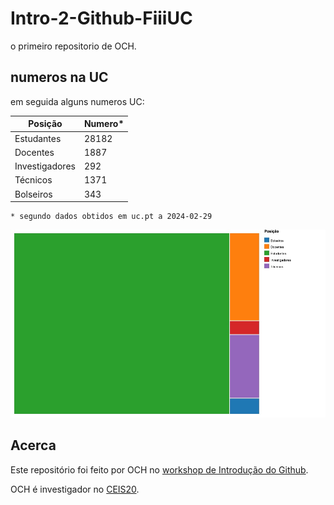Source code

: # Intro-2-Github-FiiiUC
o primeiro repositorio de OCH.

## numeros na UC

em seguida alguns numeros UC:

| Posição | Numero* |
| --- | --- |
| Estudantes | 28182 |
| Docentes | 1887 |
| Investigadores | 292 |
| Técnicos | 1371 |
| Bolseiros | 343 |

```
* segundo dados obtidos em uc.pt a 2024-02-29
```

![grafico dos numeros da UC](/images/grafico1.jpg)

## Acerca
Este repositório foi feito por OCH no [workshop de Introdução do Github](https://iimpaqct.uc.pt/github-fiiiuc).

OCH é investigador no [CEIS20](https://uc.pt/ceis20).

[Task goal] Gather up every line in the data above that contains the word "https", copying each one.

[Finished task]
Este repositório foi feito por OCH no [workshop de Introdução do Github](https://iimpaqct.uc.pt/github-fiiiuc).
OCH é investigador no [CEIS20](https://uc.pt/ceis20).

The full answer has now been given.